Portugal is small. It is roughly broken into three manageable regions: North, South and East. In the North you find mountains, forests, national parks and the Duoro River, home to innumerable wineries and the city of Porto. The South has the beachy Algarve region. The East is arid and consists of hilltop fortresses, Roman ruins in Evora and mountains.
A reasonable 10-day Portugal holiday can take in two regions, but you would need two weeks to catch all three. Since the regions are a bit different climatically, it makes sense to limit yourself to one to two regions during a visit. The hot resort area in the south can be reached via Faro’s airport, whereas the East can be reached by Lisbon’s airport. Lisbon and Porto airports service the North. If coming from outside mainland Europe, you may only be able to arrive in Lisbon. Expect a three-hour drive from Lisbon to either Porto or Faro. Beware the highway tolls, which are steep compared to other European countries.
All three regions hold enough sites to make a full week’s vacation worthwhile for families with children. For beach families, go to the South. For hiking families, go to the North. For kids goo-goo for castles and archaeology, go to the East.
We found it difficult to purchase an up-to-date Portugal travel guide. We checked with three publishers and each had guides over five years old. Buying old guidebooks can fill your itinerary with landmines waiting to detonate. Remember the time you walked 2 km across town to the ‘best cafe in Prague’ only to find out it closed two years ago? The two guidebooks we did use gave us a good ‘big picture’ of the Portuguese sites and we filled in the rest with more current website information.
For a Portugal holiday in the North, fly into Porto and rent a car. Spend a week hopping between the big city (Porto) and the smaller towns (think Braga, Guimaraes and others).

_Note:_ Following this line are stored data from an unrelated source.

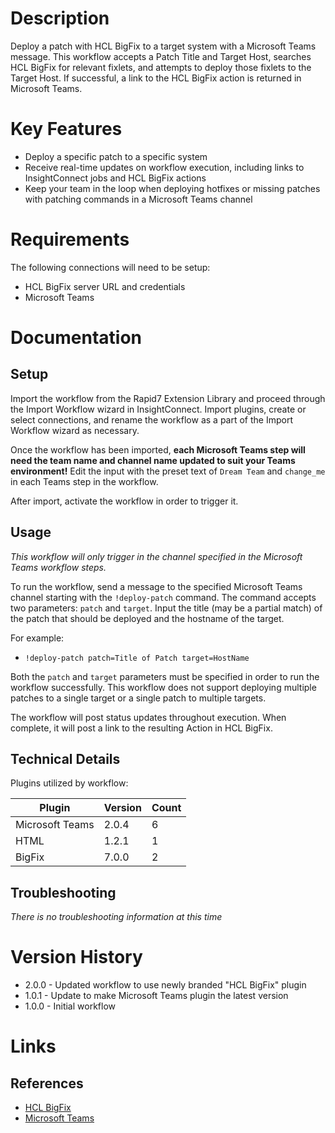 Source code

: # Description

Deploy a patch with HCL BigFix to a target system with a Microsoft Teams message. This workflow accepts a Patch Title and Target Host, searches HCL BigFix for relevant fixlets, and attempts to deploy those fixlets to the Target Host. If successful, a link to the HCL BigFix action is returned in Microsoft Teams.

# Key Features

* Deploy a specific patch to a specific system
* Receive real-time updates on workflow execution, including links to InsightConnect jobs and HCL BigFix actions
* Keep your team in the loop when deploying hotfixes or missing patches with patching commands in a Microsoft Teams channel

# Requirements

The following connections will need to be setup: 

* HCL BigFix server URL and credentials
* Microsoft Teams

# Documentation

## Setup

Import the workflow from the Rapid7 Extension Library and proceed through the Import Workflow wizard in InsightConnect. Import plugins, create or select connections, and rename the workflow as a part of the Import Workflow wizard as necessary.

Once the workflow has been imported, **each Microsoft Teams step will need the team name and channel name updated to suit your Teams environment!** Edit the input with the preset text of `Dream Team` and `change_me` in each Teams step in the workflow.

After import, activate the workflow in order to trigger it.

## Usage

*This workflow will only trigger in the channel specified in the Microsoft Teams workflow steps.*

To run the workflow, send a message to the specified Microsoft Teams channel starting with the `!deploy-patch` command. The command accepts two parameters: `patch` and `target`. Input the title (may be a partial match) of the patch that should be deployed and the hostname of the target.

For example:
* `!deploy-patch patch=Title of Patch target=HostName`

Both the `patch` and `target` parameters must be specified in order to run the workflow successfully. This workflow does not support deploying multiple patches to a single target or a single patch to multiple targets.

The workflow will post status updates throughout execution. When complete, it will post a link to the resulting Action in HCL BigFix.

## Technical Details

Plugins utilized by workflow:

|Plugin|Version|Count|
|----|----|--------|
|Microsoft Teams|2.0.4|6|
|HTML|1.2.1|1|
|BigFix|7.0.0|2|

## Troubleshooting

_There is no troubleshooting information at this time_

# Version History

* 2.0.0 - Updated workflow to use newly branded "HCL BigFix" plugin
* 1.0.1 - Update to make Microsoft Teams plugin the latest version 
* 1.0.0 - Initial workflow

# Links

## References

* [HCL BigFix](https://bigfix.com)
* [Microsoft Teams](https://www.microsoft.com/en-us/microsoft-365/microsoft-teams/group-chat-software)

This type of holiday is a fairytale for kids. There are castles, monasteries, convents, forests, and rivers to explore. For the adults, Porto offers all the Port wine tastings one could ask for.

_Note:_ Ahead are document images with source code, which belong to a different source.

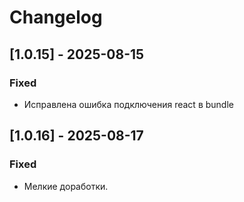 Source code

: # Changelog

## [1.0.15] - 2025-08-15

### Fixed
- Исправлена ошибка подключения react в bundle 

## [1.0.16] - 2025-08-17

### Fixed
- Мелкие доработки.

The Duoro River valley boasts vineyards along both sides of the valley but we caution a wine valley trip. Companies offer multi-day river cruises with stops at vineyards which is a blast for the parents but is not geared for kids. Be sure to make a good plan that includes kid activities if you venture into the wine region. Also consider reservations at the vineyards.
In the South, the thing to do is rent an apartment or cottage by the week and enjoy the beach. For this type of holiday, fly into Faro and book a transfer to your property. Consider renting a car only if you want to explore the nearby towns. In the South, rent mountain bikes to explore the region or veg out on the sandy expanses. This area of Portugal is known as the Algarve and is famous for its rocky stretches. Expect both Portuguese tourists and many other European tourists in the Algarve. Also expect your typical buffet of beach activities: boating, surfing, kite-flying and more.
Fly into Lisbon to explore the East. You can put together a more rugged itinerary in the East but there are still all the modern comforts in the cities. It is best to drive in the East, hopping from city to city to see walled cities, a wine region and some great prehistoric sights (think dolmen and stone circles). The East is less popular with tourists so you will find more authenticity here.
Lisbon sits smack in the middle of what we are defining as the North, South and East regions. It is a big city with lots to do for the kids. While there are few playgrounds in the historic downtown area, we did find several playgrounds in Belem (30 mins East, go by tram) and some in outlying areas of the city. We think any visit to Portugal should include Lisbon.
Language, public transportation, food options, Internet and cleanliness were all non-issues in Portugal. Our kids were welcomed everywhere. Most attractions offered us a family discount. Most gave free entry to children under 12. Some even gave mother-children discounts where we only paid a reduced entry price since a mom was out with her kids.
If you have 3 days in Portugal, spend them in Lisbon. With 5 days, add Evora or just spend them all on the Algarve beaches. With 7 days, see Lisbon and Porto. With 10 days, see Lisbon, Porto, Sintra and Evora. That said, we met a fellow from Washington state who had a seven-hour layover at Lisbon airport and he intended to see everything there was to see in Lisbon. It was an aggressive plan given he was carrying his luggage. Part of the allure of Portugal is the experience. Sure, Portugal has first-rate tourist sites but when you add the people, food and drink, it’s an unbeatable holiday, even in February.